» DATA LISTING

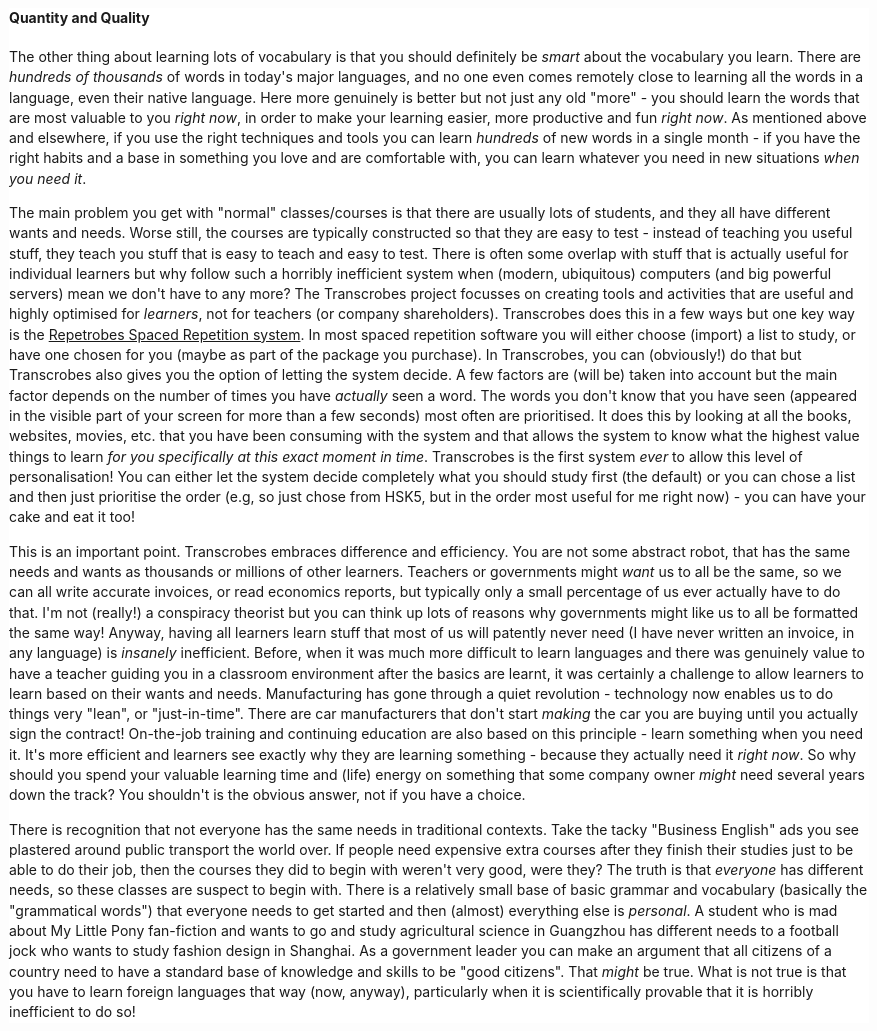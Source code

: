 #### Quantity and Quality

The other thing about learning lots of vocabulary is that you should definitely be *smart* about the vocabulary you learn. There are *hundreds of thousands* of words in today's major languages, and no one even comes remotely close to learning all the words in a language, even their native language. Here more genuinely is better but not just any old "more" - you should learn the words that are most valuable to you *right now*, in order to make your learning easier, more productive and fun *right now*. As mentioned above and elsewhere, if you use the right techniques and tools you can learn *hundreds* of new words in a single month - if you have the right habits and a base in something you love and are comfortable with, you can learn whatever you need in new situations *when you need it*.

The main problem you get with "normal" classes/courses is that there are usually lots of students, and they all have different wants and needs. Worse still, the courses are typically constructed so that they are easy to test - instead of teaching you useful stuff, they teach you stuff that is easy to teach and easy to test. There is often some overlap with stuff that is actually useful for individual learners but why follow such a horribly inefficient system when (modern, ubiquitous) computers (and big powerful servers) mean we don't have to any more? The Transcrobes project focusses on creating tools and activities that are useful and highly optimised for *learners*, not for teachers (or company shareholders). Transcrobes does this in a few ways but one key way is the [Repetrobes Spaced Repetition system](/page/software/learn/repetrobes). In most spaced repetition software you will either choose (import) a list to study, or have one chosen for you (maybe as part of the package you purchase). In Transcrobes, you can (obviously!) do that but Transcrobes also gives you the option of letting the system decide. A few factors are (will be) taken into account but the main factor depends on the number of times you have *actually* seen a word. The words you don't know that you have seen (appeared in the visible part of your screen for more than a few seconds) most often are prioritised. It does this by looking at all the books, websites, movies, etc. that you have been consuming with the system and that allows the system to know what the highest value things to learn *for you specifically at this exact moment in time*. Transcrobes is the first system *ever* to allow this level of personalisation! You can either let the system decide completely what you should study first (the default) or you can chose a list and then just prioritise the order (e.g, so just chose from HSK5, but in the order most useful for me right now) - you can have your cake and eat it too!

This is an important point. Transcrobes embraces difference and efficiency. You are not some abstract robot, that has the same needs and wants as thousands or millions of other learners. Teachers or governments might *want* us to all be the same, so we can all write accurate invoices, or read economics reports, but typically only a small percentage of us ever actually have to do that. I'm not (really!) a conspiracy theorist but you can think up lots of reasons why governments might like us to all be formatted the same way! Anyway, having all learners learn stuff that most of us will patently never need (I have never written an invoice, in any language) is *insanely* inefficient. Before, when it was much more difficult to learn languages and there was genuinely value to have a teacher guiding you in a classroom environment after the basics are learnt, it was certainly a challenge to allow learners to learn based on their wants and needs. Manufacturing has gone through a quiet revolution - technology now enables us to do things very "lean", or "just-in-time". There are car manufacturers that don't start *making* the car you are buying until you actually sign the contract! On-the-job training and continuing education are also based on this principle - learn something when you need it. It's more efficient and learners see exactly why they are learning something - because they actually need it *right now*. So why should you spend your valuable learning time and (life) energy on something that some company owner *might* need several years down the track? You shouldn't is the obvious answer, not if you have a choice.

There is recognition that not everyone has the same needs in traditional contexts. Take the tacky "Business English" ads you see plastered around public transport the world over. If people need expensive extra courses after they finish their studies just to be able to do their job, then the courses they did to begin with weren't very good, were they? The truth is that *everyone* has different needs, so these classes are suspect to begin with. There is a relatively small base of basic grammar and vocabulary (basically the "grammatical words") that everyone needs to get started and then (almost) everything else is *personal*. A student who is mad about My Little Pony fan-fiction and wants to go and study agricultural science in Guangzhou has different needs to a football jock who wants to study fashion design in Shanghai. As a government leader you can make an argument that all citizens of a country need to have a standard base of knowledge and skills to be "good citizens". That *might* be true. What is not true is that you have to learn foreign languages that way (now, anyway), particularly when it is scientifically provable that it is horribly inefficient to do so!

» WHAT TO PRODUCE
Pictures stay out. Print the data exactly, from its first line through the line containing "The other thing".

» TASK OUTPUT
Source code

: #### Quantity and Quality

The other thing about learning lots of vocabulary is that you should definitely be *smart* about the vocabulary you learn. There are *hundreds of thousands* of words in today's major languages, and no one even comes remotely close to learning all the words in a language, even their native language. Here more genuinely is better but not just any old "more" - you should learn the words that are most valuable to you *right now*, in order to make your learning easier, more productive and fun *right now*. As mentioned above and elsewhere, if you use the right techniques and tools you can learn *hundreds* of new words in a single month - if you have the right habits and a base in something you love and are comfortable with, you can learn whatever you need in new situations *when you need it*.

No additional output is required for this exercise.